● **Records provided**
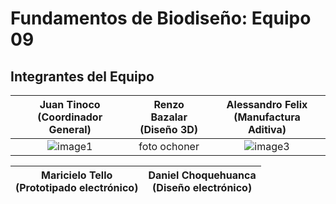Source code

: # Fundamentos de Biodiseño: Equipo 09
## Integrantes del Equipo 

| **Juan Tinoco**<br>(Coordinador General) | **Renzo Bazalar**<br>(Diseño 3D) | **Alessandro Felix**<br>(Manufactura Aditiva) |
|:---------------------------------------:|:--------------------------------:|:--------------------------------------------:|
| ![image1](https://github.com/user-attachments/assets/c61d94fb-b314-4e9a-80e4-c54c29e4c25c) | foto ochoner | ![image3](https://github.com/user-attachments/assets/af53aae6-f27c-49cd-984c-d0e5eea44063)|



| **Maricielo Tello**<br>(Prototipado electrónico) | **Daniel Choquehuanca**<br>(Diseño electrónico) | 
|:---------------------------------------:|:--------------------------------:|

---

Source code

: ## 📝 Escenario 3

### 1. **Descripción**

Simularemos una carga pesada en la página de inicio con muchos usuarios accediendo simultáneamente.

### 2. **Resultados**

---

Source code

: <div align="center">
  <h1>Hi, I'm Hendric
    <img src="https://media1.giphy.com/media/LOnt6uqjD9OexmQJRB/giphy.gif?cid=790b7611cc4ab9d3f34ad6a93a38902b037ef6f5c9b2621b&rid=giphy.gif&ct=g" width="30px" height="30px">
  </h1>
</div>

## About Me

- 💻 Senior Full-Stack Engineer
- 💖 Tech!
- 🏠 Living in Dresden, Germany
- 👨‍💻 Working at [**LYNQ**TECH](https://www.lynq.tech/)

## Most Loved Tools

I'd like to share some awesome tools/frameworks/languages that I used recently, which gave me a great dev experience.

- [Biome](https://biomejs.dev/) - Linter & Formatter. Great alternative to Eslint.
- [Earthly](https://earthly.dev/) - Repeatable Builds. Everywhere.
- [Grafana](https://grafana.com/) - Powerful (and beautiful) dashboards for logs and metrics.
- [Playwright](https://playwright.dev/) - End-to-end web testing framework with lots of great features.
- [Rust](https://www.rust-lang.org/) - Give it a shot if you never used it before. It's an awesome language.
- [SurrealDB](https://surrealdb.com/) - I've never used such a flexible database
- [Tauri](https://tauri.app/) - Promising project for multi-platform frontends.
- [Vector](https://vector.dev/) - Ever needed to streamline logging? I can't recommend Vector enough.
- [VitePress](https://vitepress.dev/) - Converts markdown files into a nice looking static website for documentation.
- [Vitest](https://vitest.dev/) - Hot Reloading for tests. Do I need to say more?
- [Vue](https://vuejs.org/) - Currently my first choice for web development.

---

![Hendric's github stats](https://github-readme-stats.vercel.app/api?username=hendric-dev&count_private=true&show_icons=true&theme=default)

● **What this task involves**
Show the lines where the word "Equipo" appears in the entries.

● **Reply**
: # Fundamentos de Biodiseño: Equipo 09
## Integrantes del Equipo 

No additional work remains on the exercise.